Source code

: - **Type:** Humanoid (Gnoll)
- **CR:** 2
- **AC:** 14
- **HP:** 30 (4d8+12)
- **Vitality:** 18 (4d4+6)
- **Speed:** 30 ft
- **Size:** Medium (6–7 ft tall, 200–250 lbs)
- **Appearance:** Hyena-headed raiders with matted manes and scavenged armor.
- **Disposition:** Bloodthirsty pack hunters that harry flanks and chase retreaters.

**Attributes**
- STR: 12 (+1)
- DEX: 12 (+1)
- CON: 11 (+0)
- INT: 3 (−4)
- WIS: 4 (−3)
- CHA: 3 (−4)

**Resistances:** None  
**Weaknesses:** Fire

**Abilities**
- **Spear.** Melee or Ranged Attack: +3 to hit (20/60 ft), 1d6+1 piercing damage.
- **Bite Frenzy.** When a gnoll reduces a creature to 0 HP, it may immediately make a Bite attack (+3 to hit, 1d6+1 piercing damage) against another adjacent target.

= = = = =

Nothing is to be left out; every record above must be repeated exactly.

- **SOLUTION TO THIS TASK**:
Source code

: - **Type:** Humanoid (Gnoll)
- **CR:** 2
- **AC:** 14
- **HP:** 30 (4d8+12)
- **Vitality:** 18 (4d4+6)
- **Speed:** 30 ft
- **Size:** Medium (6–7 ft tall, 200–250 lbs)
- **Appearance:** Hyena-headed raiders with matted manes and scavenged armor.
- **Disposition:** Bloodthirsty pack hunters that harry flanks and chase retreaters.

**Attributes**
- STR: 12 (+1)
- DEX: 12 (+1)
- CON: 11 (+0)
- INT: 3 (−4)
- WIS: 4 (−3)
- CHA: 3 (−4)

**Resistances:** None  
**Weaknesses:** Fire

**Abilities**
- **Spear.** Melee or Ranged Attack: +3 to hit (20/60 ft), 1d6+1 piercing damage.
- **Bite Frenzy.** When a gnoll reduces a creature to 0 HP, it may immediately make a Bite attack (+3 to hit, 1d6+1 piercing damage) against another adjacent target.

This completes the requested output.